Global Sovereign Risk: Top 10 Most Risky Debtor Nations
* February 2011 Month End Review *

Below is a comparison of and the changes to the Top 10 Most Risky Debtor Nations from The 4th Quarter 2010 CMA Global Sovereign Debt Credit Risk Report (December 31, 2010) to the recent CMA Sovereign Risk Monitor (February 28, 2011). This is a snapshot, the market for collateral default swaps (CDS), on which the lists are based, can be volatile and the Top 10 list can change quickly. Civil and military events, government statements and activity, and credit rating agency actions can change the Top 10 list instantly.


Top 10 Most Risky Nations

The Top Ten Most Risky Sovereign Debt (February 28, 2011) The CMA "Sovereign Risk Monitor" listed the following ten nations as having the highest risk of default:
1    Greece
2    Venezuela
3    Pakistan
4    Ireland
5    Argentina
6    Portugal
7    Ukraine
8    Dubai/Emirate of
9    Iraq
10  Egypt

The Top Ten Most Risky Sovereign Debt (December 31, 2010) The CMA "Global Sovereign Credit Risk Report: 4th Quarter 2010" listed the following ten nations as having the highest risk of default:
1    Greece
2    Venezuela
3    Ireland
4    Portugal
5    Argentina
6    Ukraine
7    Spain
8    Dubai/Emirate of
9    Hungary
10  Iraq

Changes in and Comments about the Top 10 from December 31, 2010 to February 28, 2011
Pakistan enters Top 10 as #3 on deteriorating foreign debt status
Egypt enters Top 10 as #10 on the recent revolution and overthrow of government
Spain drops out of Top 10
Hungary drops out of Top 10


About CMA and the CMA Global Sovereign Debt Credit Risk Report 

CMA, the world’s leading source of independent, accurate OTC credit market data, has unrivalled access to information about what is actually happening in the CDS markets.
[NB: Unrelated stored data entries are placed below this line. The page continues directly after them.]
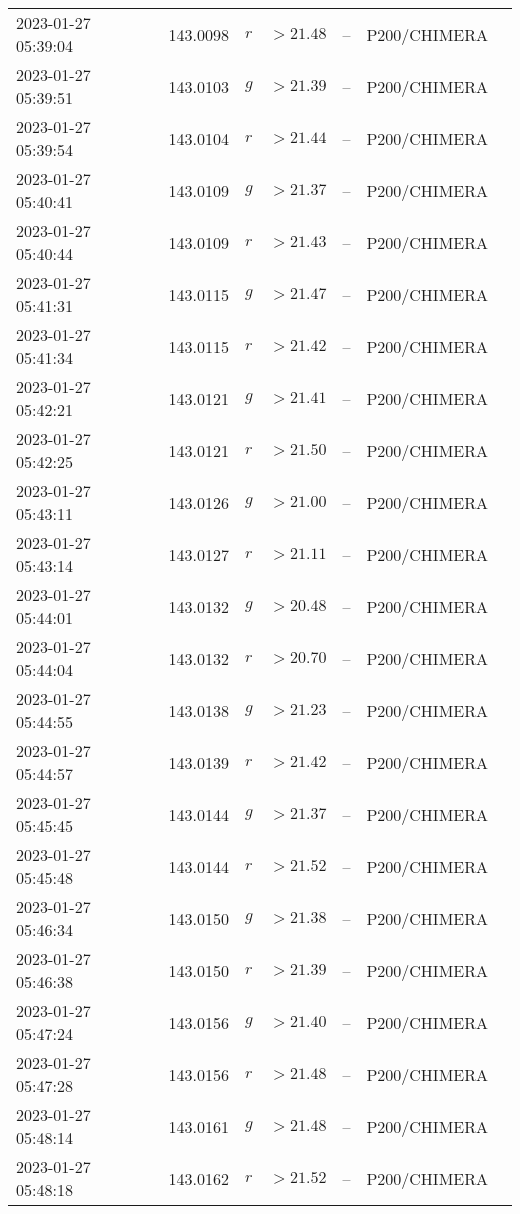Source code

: \documentclass{nature_plusfigure}
\begin{document}
\begin{supplement}
\begin{center}
\begin{longtable}{lllllll}
2023-01-27 05:39:04 & 143.0098 & $r$ & $>21.48$ & -- & P200/CHIMERA &  \\ 
2023-01-27 05:39:51 & 143.0103 & $g$ & $>21.39$ & -- & P200/CHIMERA &  \\ 
2023-01-27 05:39:54 & 143.0104 & $r$ & $>21.44$ & -- & P200/CHIMERA &  \\ 
2023-01-27 05:40:41 & 143.0109 & $g$ & $>21.37$ & -- & P200/CHIMERA &  \\ 
2023-01-27 05:40:44 & 143.0109 & $r$ & $>21.43$ & -- & P200/CHIMERA &  \\ 
2023-01-27 05:41:31 & 143.0115 & $g$ & $>21.47$ & -- & P200/CHIMERA &  \\ 
2023-01-27 05:41:34 & 143.0115 & $r$ & $>21.42$ & -- & P200/CHIMERA &  \\ 
2023-01-27 05:42:21 & 143.0121 & $g$ & $>21.41$ & -- & P200/CHIMERA &  \\ 
2023-01-27 05:42:25 & 143.0121 & $r$ & $>21.50$ & -- & P200/CHIMERA &  \\ 
2023-01-27 05:43:11 & 143.0126 & $g$ & $>21.00$ & -- & P200/CHIMERA &  \\ 
2023-01-27 05:43:14 & 143.0127 & $r$ & $>21.11$ & -- & P200/CHIMERA &  \\ 
2023-01-27 05:44:01 & 143.0132 & $g$ & $>20.48$ & -- & P200/CHIMERA &  \\ 
2023-01-27 05:44:04 & 143.0132 & $r$ & $>20.70$ & -- & P200/CHIMERA &  \\ 
2023-01-27 05:44:55 & 143.0138 & $g$ & $>21.23$ & -- & P200/CHIMERA &  \\ 
2023-01-27 05:44:57 & 143.0139 & $r$ & $>21.42$ & -- & P200/CHIMERA &  \\ 
2023-01-27 05:45:45 & 143.0144 & $g$ & $>21.37$ & -- & P200/CHIMERA &  \\ 
2023-01-27 05:45:48 & 143.0144 & $r$ & $>21.52$ & -- & P200/CHIMERA &  \\ 
2023-01-27 05:46:34 & 143.0150 & $g$ & $>21.38$ & -- & P200/CHIMERA &  \\ 
2023-01-27 05:46:38 & 143.0150 & $r$ & $>21.39$ & -- & P200/CHIMERA &  \\ 
2023-01-27 05:47:24 & 143.0156 & $g$ & $>21.40$ & -- & P200/CHIMERA &  \\ 
2023-01-27 05:47:28 & 143.0156 & $r$ & $>21.48$ & -- & P200/CHIMERA &  \\ 
2023-01-27 05:48:14 & 143.0161 & $g$ & $>21.48$ & -- & P200/CHIMERA &  \\ 
2023-01-27 05:48:18 & 143.0162 & $r$ & $>21.52$ & -- & P200/CHIMERA &  \\ 

\end{longtable}
\end{center}
\end{supplement}
\end{document}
It combines this unmatched breadth and depth of pricing data with market-leading technology to deliver clear and valuable information to financial institutions around the world. The CMA ranks sovereign default risk by CPD (Cumulative Probability of Default). "CPD quantifies the probability of a country being unable to honour its debt obligations over a given period of time period. For Sovereign CDS, this typically includes the probability of a restructuring of debt."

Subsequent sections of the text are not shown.